The text makes explicit a long-term shift in Europe's architecture towards a two-tier or multi-tier system, with the 19-nation euro zone destined to move towards deeper political and economic integration even as others stand aside.
Until now, the Brussels orthodoxy had been that all members of a "two-speed Europe" would eventually participate in all European policies, but at their own pace.
Package's key points
The head of the European Council, Mr Donald Tusk, has unveiled a draft reform package to help keep Britain in the European Union, with the following key points:
Without changing treaties on free movement of labour and barring discrimination, the EU proposed an "emergency brake", limiting those fundamental rights where vital national interests or economic stability are at risk.
The EU said on Tuesday that no British company or citizen would face discrimination because they use the pound as a currency.
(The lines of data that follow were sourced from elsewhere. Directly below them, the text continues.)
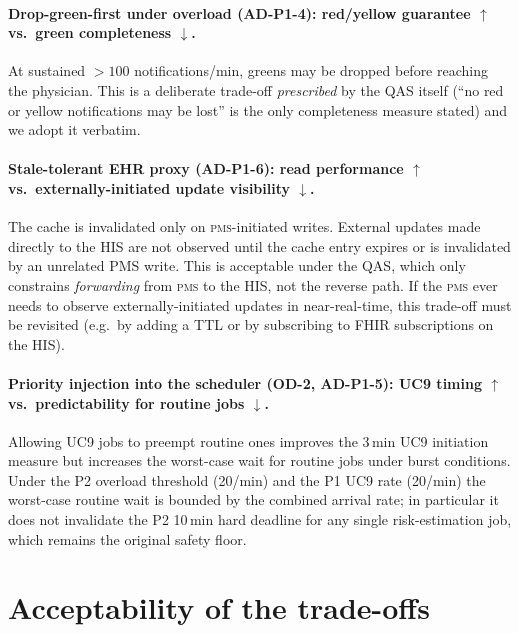 \paragraph{Drop-green-first under overload (AD-P1-4): red/yellow
guarantee $\uparrow$ vs.\ green completeness $\downarrow$.}
At sustained $>100$ notifications/min, greens may be dropped before
reaching the physician. This is a deliberate trade-off \emph{prescribed}
by the QAS itself (``no red or yellow notifications may be lost'' is
the only completeness measure stated) and we adopt it verbatim.

\paragraph{Stale-tolerant EHR proxy (AD-P1-6): read performance $\uparrow$
vs.\ externally-initiated update visibility $\downarrow$.}
The cache is invalidated only on \textsc{pms}-initiated writes. External
updates made directly to the HIS are not observed until the cache entry
expires or is invalidated by an unrelated PMS write. This is acceptable
under the QAS, which only constrains \emph{forwarding} from \textsc{pms}
to the HIS, not the reverse path. If the \textsc{pms} ever needs to
observe externally-initiated updates in near-real-time, this trade-off
must be revisited (e.g.\ by adding a TTL or by subscribing to FHIR
subscriptions on the HIS).

\paragraph{Priority injection into the scheduler (OD-2, AD-P1-5): UC9
timing $\uparrow$ vs.\ predictability for routine jobs $\downarrow$.}
Allowing UC9 jobs to preempt routine ones improves the 3\,min UC9
initiation measure but increases the worst-case wait for routine jobs
under burst conditions. Under the P2 overload threshold (20/min) and
the P1 UC9 rate (20/min) the worst-case routine wait is bounded by the
combined arrival rate; in particular it does not invalidate the P2
10\,min hard deadline for any single risk-estimation job, which remains
the original safety floor.

\section{Acceptability of the trade-offs}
The EU is also offering Britain a way to slow down euro zone legislation that it does not like, although it does not offer any veto rights on euro zone decision-making.
The Tusk package explicitly states that Britain is not committed to further political integration into the EU. The EU also offers to allow a simple majority of national Parliaments to stop legislative proposals from the Commission.
The least contentious British demand for less red tape and more economic dynamism has broad backing so a set of declarations will echo EU policy, but with elements to show Britain that Brussels is listening.
Britain is already the most semi-detached of EU members. It has opted out of the euro and the Schengen zone of passport-free travel and participates in judicial and police cooperation on an "a la carte" basis.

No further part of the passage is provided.